# The task
The answer must consist of every line from the entries that holds the word "verify".

# Information given

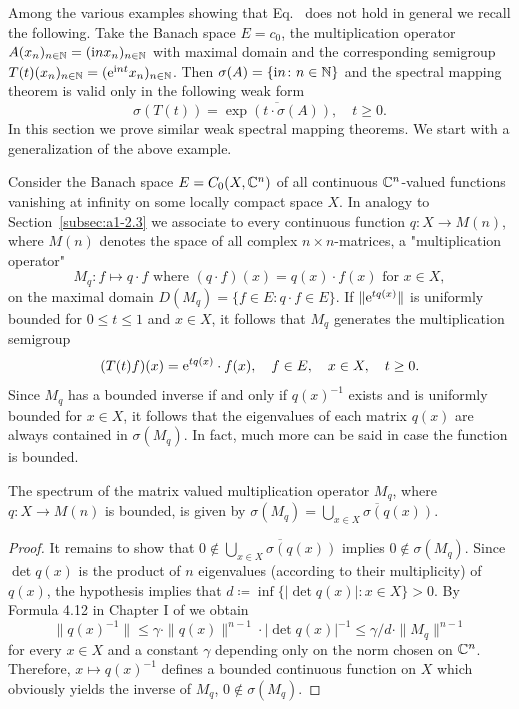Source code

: Among the various examples showing that Eq.~ does not hold in general we recall the following.
Take the Banach space $E = c_{0}$, the multiplication operator $A(x_{n})_{n\in\N} = (\im n x_{n})_{n\in\N}$ with maximal domain and the corresponding semigroup $T(t)(x_{n})_{n \in \N} = 
(\eu^{\im nt}x_{n})_{n \in \N}$.
Then $\sigma(A) = \{\im n \colon n \in \N\}$ and the spectral mapping theorem is valid only in the following weak form
\begin{equation}\label{eq:a3-7.2}
	\sigma(T(t)) = \overline{\exp(t\cdot\sigma(A))}, \quad t \geq 0 .
\end{equation}
In this section we prove similar weak spectral mapping theorems.
We start with a generalization of the above example.

Consider the Banach space $E = C_{0}(X,\C^{n})$ of all continuous $\C^{n}$-valued functions vanishing at infinity on some locally compact space $X$.
In analogy to Section~\ref{subsec:a1-2.3} we associate to every continuous function $q \colon X \to M(n)$, where $M(n)$ denotes the space of all complex $n\times n$-matrices, a "multiplication operator" 
\[
M_{q} \colon f \mapsto q\cdot f \text{ where } (q\cdot f)(x) = q(x)\cdot f(x) \text{ for } x \in X , 
\]
on the maximal domain $D(M_{q}) = \{f \in E \colon q\cdot f \in E\}$.
If\/ $\|\eu^{tq(x)}\|$ is uniformly bounded for $0 \leq t \leq 1$ and $x \in X$, it follows that $M_{q}$ generates the multiplication semigroup
\[
	(T(t)f)(x) = \eu^{tq(x)}\cdot f(x), \quad f \in E, \quad x \in X, \quad t \geq 0 .
\]
Since $M_{q}$ has a bounded inverse if and only if\/ $q(x)^{-1}$ exists and is uniformly bounded for $x \in X$, it follows that the eigenvalues of each matrix $q(x)$ are always contained in $\sigma(M_{q})$.
In fact, much more can be said in case the function is bounded.
\begin{lemma}\label{lem:a3-7.1}
The spectrum of the matrix valued multiplication operator $M_{q}$, where $q \colon X \to M(n)$ is bounded, is given by $\sigma(M_{q}) = \overline{\bigcup_{x\in X} \sigma(q(x))}$. 
\end{lemma}
\begin{proof}
It remains to show that $0 \notin \overline{\bigcup_{x\in X} \sigma(q(x))}$ implies $0 \notin \sigma(M_{q})$.
Since $\det q(x)$ is the product of\/ $n$ eigenvalues (according to their multiplicity) of\/ $q(x)$, the hypothesis implies that $d \coloneq \inf\{|\det q(x)| \colon x \in X\} > 0$.
By Formula 4.12 in Chapter I of \textcite{kato:1976} we obtain
\[
\|q(x)^{-1}\| \leq \gamma \cdot \|q(x)\|^{n-1} \cdot |\det q(x)|^{-1} \leq \gamma/d \cdot \|M_{q}\|^{n-1}
\]
for every $x \in X$ and a constant $\gamma$ depending only on the norm chosen on $\C^{n}$.
Therefore, $x \mapsto q(x)^{-1}$ defines a bounded continuous function on $X$ which obviously yields the inverse of\/ $M_{q}$, \ie $0 \notin \sigma(M_{q})$.
\end{proof}

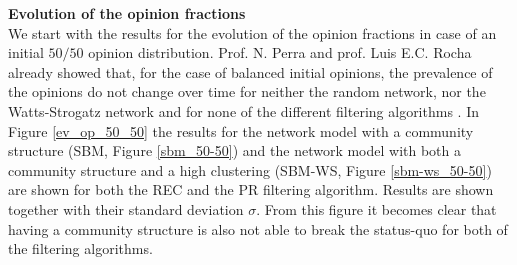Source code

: \documentclass[11 pt , letterpaper , twoside , openright]{book}
\begin{document}
\textbf{Evolution of the opinion fractions}\\
\newline
We start with the results for the evolution of the opinion fractions in case of an initial $50/50$ opinion distribution. Prof. N. Perra and prof. Luis E.C. Rocha already showed that, for the case of balanced initial opinions, the prevalence of the opinions do not change over time for neither the random network, nor the Watts-Strogatz network and for none of the different filtering algorithms \cite{Perra2019}. In Figure \ref{ev_op_50_50} the results for the network model with a community structure (SBM, Figure \ref{sbm_50-50}) and the network model with both a community structure and a high clustering (SBM-WS, Figure \ref{sbm-ws_50-50}) are shown for both the REC and the PR filtering algorithm. Results are shown together with their standard deviation $\sigma$. From this figure it becomes clear that having a community structure is also not able to break the status-quo for both of the filtering algorithms. 
\end{document}
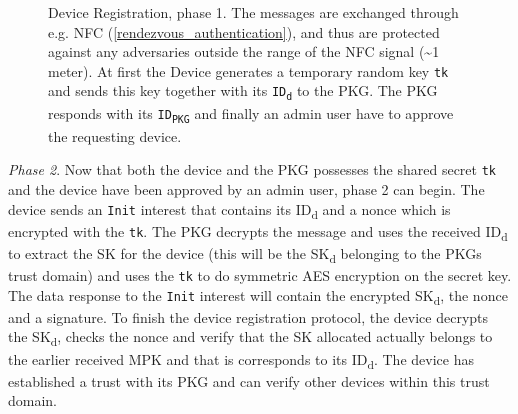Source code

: \begin{figure}[ht]
  \centering
  \caption[Device Registration, phase 1]{Device Registration, phase 1.
  The messages are exchanged through e.g. NFC (\autoref{rendezvous_authentication}), and thus are protected against any adversaries outside the range of the NFC signal (\textasciitilde{1} meter).
  At first the Device generates a temporary random key \texttt{tk} and sends this key together with its \texttt{ID\textsubscript{d}} to the PKG. 
  The PKG responds with its \texttt{ID\textsubscript{PKG}} and finally an admin user have to approve the requesting device. 
  }
  \label{fig:init_ibe_1}
\end{figure}

\textit{Phase 2}.
Now that both the device and the \gls{PKG} possesses the shared secret \texttt{tk} and the device have been approved by an admin user, phase 2 can begin.
The device sends an \texttt{Init} \gls{interest} that contains its ID\textsubscript{d} and a nonce which is encrypted with the \texttt{tk}.
The \gls{PKG} decrypts the message and uses the received ID\textsubscript{d} to extract the \gls{SK} for the device (this will be the \gls{SK}\textsubscript{d} belonging to the \gls{PKG}s trust domain) and uses the \texttt{tk} to do symmetric \gls{AES} encryption on the secret key. 
The \gls{data} response to the \texttt{Init} \gls{interest} will contain the encrypted \gls{SK}\textsubscript{d}, the nonce and a signature.
To finish the device registration protocol, the device decrypts the \gls{SK}\textsubscript{d}, checks the nonce and verify that the \gls{SK} allocated actually belongs to the earlier received \gls{MPK} and that is corresponds to its \gls{ID}\textsubscript{d}.
The device has established a trust with its \gls{PKG} and can verify other devices within this trust domain.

# Exercise result
To finish the device registration protocol, the device decrypts the \gls{SK}\textsubscript{d}, checks the nonce and verify that the \gls{SK} allocated actually belongs to the earlier received \gls{MPK} and that is corresponds to its \gls{ID}\textsubscript{d}.
The device has established a trust with its \gls{PKG} and can verify other devices within this trust domain.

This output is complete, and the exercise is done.